Lockheed Martin’s PrSM achieved a flawless performance in its second flight test

It is reported that US-based defense and aviation company Lockheed Martin, the main contractor of the fifth-generation fighter F-35, has successfully tested its next-generation long-range missile designed for the Army’s Precision Strike Missile (PrSM) program at White Sands Missile Range, in New Mexico. According to the statement, all the main objectives of the trial were achieved in a flawless second performance after the missile’s maiden flight last December, when it flew 240 km (149 miles).

The PrSM was fired from Lockheed Martin’s High Mobility Artillery Rocket System (HIMARS) launcher. It flew a nominal trajectory approximately 180 km (122 miles) to the target area. According to Lockheed Martin, the missile was tested for confirming the missile’s flight trajectory, range, and accuracy from launch to warhead event, as well as warhead lethality, HIMARS launcher integration, and overall missile performance.
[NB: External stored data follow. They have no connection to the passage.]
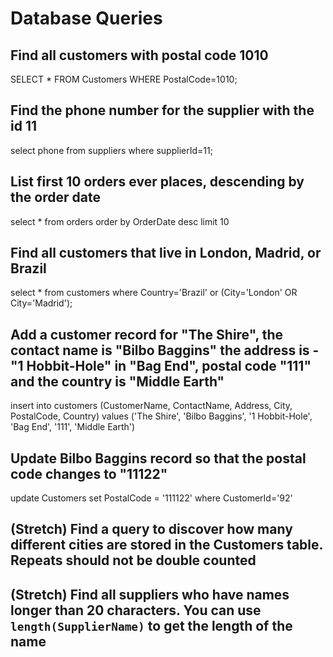 # Database Queries

## Find all customers with postal code 1010

SELECT * FROM Customers
WHERE PostalCode=1010;

## Find the phone number for the supplier with the id 11

select phone from suppliers where supplierId=11;

## List first 10 orders ever places, descending by the order date

select * from orders order by OrderDate desc limit 10

## Find all customers that live in London, Madrid, or Brazil

select * from customers
where Country='Brazil' or (City='London' OR City='Madrid');

## Add a customer record for "The Shire", the contact name is "Bilbo Baggins" the address is -"1 Hobbit-Hole" in "Bag End", postal code "111" and the country is "Middle Earth"

insert into customers (CustomerName, ContactName, Address, City, PostalCode, Country) values ('The Shire', 'Bilbo Baggins', '1 Hobbit-Hole', 'Bag End', '111', 'Middle Earth')

## Update Bilbo Baggins record so that the postal code changes to "11122"

update Customers set PostalCode = '111122' where CustomerId='92'


## (Stretch) Find a query to discover how many different cities are stored in the Customers table. Repeats should not be double counted

## (Stretch) Find all suppliers who have names longer than 20 characters. You can use `length(SupplierName)` to get the length of the name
PrSM was fired from Lockheed Martin's HIMARS launcher.
PrSM was fired from Lockheed Martin’s HIMARS launcher. Credit: Lockheed Martin

With a speed of more than 5 Mach numbers and an official initially declared range of 60 to 499 km, the next-generation surface-to-surface weapon system will deliver enhanced capabilities for attacking, neutralizing, suppressing and destroying targets. It also provides Army field commanders at the brigade, division, corps, Army, theater, Joint, and Coalition forces.

Today’s flight test further demonstrated the reliability, precision and critical capabilities Lockheed Martin is building into the PrSM,” said Gaylia Campbell, vice president of Precision Fires and Combat Maneuver Systems at Lockheed Martin Missiles and Fire Control. “The missile performed exactly as expected and successfully engaged the target with pinpoint accuracy.”

The new hypersonic missile is being developed as a replacement for the Army’s Tactical Missile System (ATACMS), which was designed in the 1970s and is fast approaching the end of its useful life, as well as being obsolete. The new project is an analog of the Iskander-M system, which for several years has been in operational service in the Russian Army.